> The task: For the entries that appear below, write out the exact text and omit the pictures.

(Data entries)
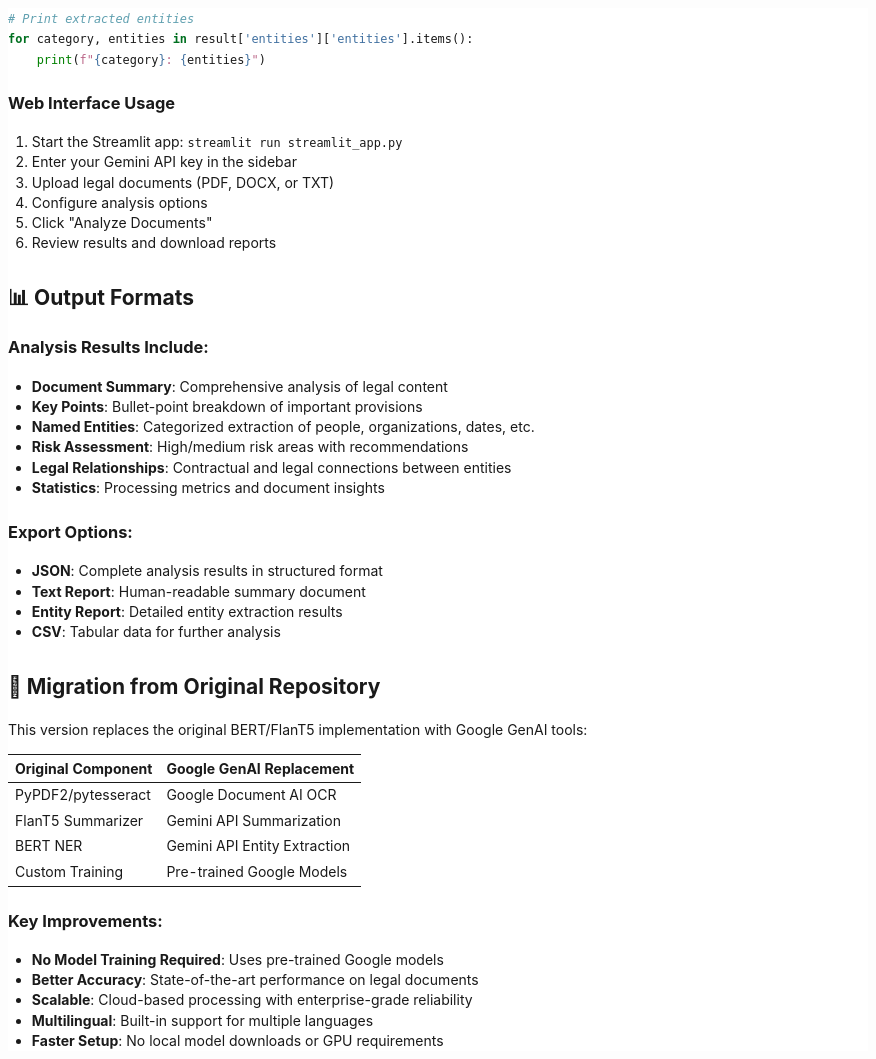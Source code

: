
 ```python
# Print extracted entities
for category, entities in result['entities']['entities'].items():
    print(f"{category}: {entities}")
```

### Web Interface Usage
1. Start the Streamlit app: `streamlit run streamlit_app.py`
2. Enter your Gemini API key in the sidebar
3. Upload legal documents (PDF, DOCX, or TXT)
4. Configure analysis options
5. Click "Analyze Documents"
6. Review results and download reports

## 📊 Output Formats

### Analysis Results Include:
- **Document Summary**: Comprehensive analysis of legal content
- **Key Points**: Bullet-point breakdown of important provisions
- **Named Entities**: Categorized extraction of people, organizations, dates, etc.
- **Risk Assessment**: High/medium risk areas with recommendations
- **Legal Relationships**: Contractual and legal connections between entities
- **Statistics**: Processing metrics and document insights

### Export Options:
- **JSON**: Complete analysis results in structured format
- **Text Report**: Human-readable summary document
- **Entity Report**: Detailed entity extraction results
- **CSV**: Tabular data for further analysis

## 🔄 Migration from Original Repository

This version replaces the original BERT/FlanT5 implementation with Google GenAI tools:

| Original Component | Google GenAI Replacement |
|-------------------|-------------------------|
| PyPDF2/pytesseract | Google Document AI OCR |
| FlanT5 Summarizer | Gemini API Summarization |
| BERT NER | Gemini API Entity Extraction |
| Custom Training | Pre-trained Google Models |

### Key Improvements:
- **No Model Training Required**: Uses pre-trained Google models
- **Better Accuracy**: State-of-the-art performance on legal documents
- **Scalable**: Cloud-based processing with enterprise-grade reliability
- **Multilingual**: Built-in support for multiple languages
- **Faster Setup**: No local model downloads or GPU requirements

> Reply to the task:
Source code

:
 ```python
# Print extracted entities
for category, entities in result['entities']['entities'].items():
    print(f"{category}: {entities}")
```

### Web Interface Usage
1. Start the Streamlit app: `streamlit run streamlit_app.py`
2. Enter your Gemini API key in the sidebar
3. Upload legal documents (PDF, DOCX, or TXT)
4. Configure analysis options
5. Click "Analyze Documents"
6. Review results and download reports

## 📊 Output Formats

### Analysis Results Include:
- **Document Summary**: Comprehensive analysis of legal content
- **Key Points**: Bullet-point breakdown of important provisions
- **Named Entities**: Categorized extraction of people, organizations, dates, etc.
- **Risk Assessment**: High/medium risk areas with recommendations
- **Legal Relationships**: Contractual and legal connections between entities
- **Statistics**: Processing metrics and document insights

### Export Options:
- **JSON**: Complete analysis results in structured format
- **Text Report**: Human-readable summary document
- **Entity Report**: Detailed entity extraction results
- **CSV**: Tabular data for further analysis

## 🔄 Migration from Original Repository

This version replaces the original BERT/FlanT5 implementation with Google GenAI tools:

| Original Component | Google GenAI Replacement |
|-------------------|-------------------------|
| PyPDF2/pytesseract | Google Document AI OCR |
| FlanT5 Summarizer | Gemini API Summarization |
| BERT NER | Gemini API Entity Extraction |
| Custom Training | Pre-trained Google Models |

### Key Improvements:
- **No Model Training Required**: Uses pre-trained Google models
- **Better Accuracy**: State-of-the-art performance on legal documents
- **Scalable**: Cloud-based processing with enterprise-grade reliability
- **Multilingual**: Built-in support for multiple languages
- **Faster Setup**: No local model downloads or GPU requirements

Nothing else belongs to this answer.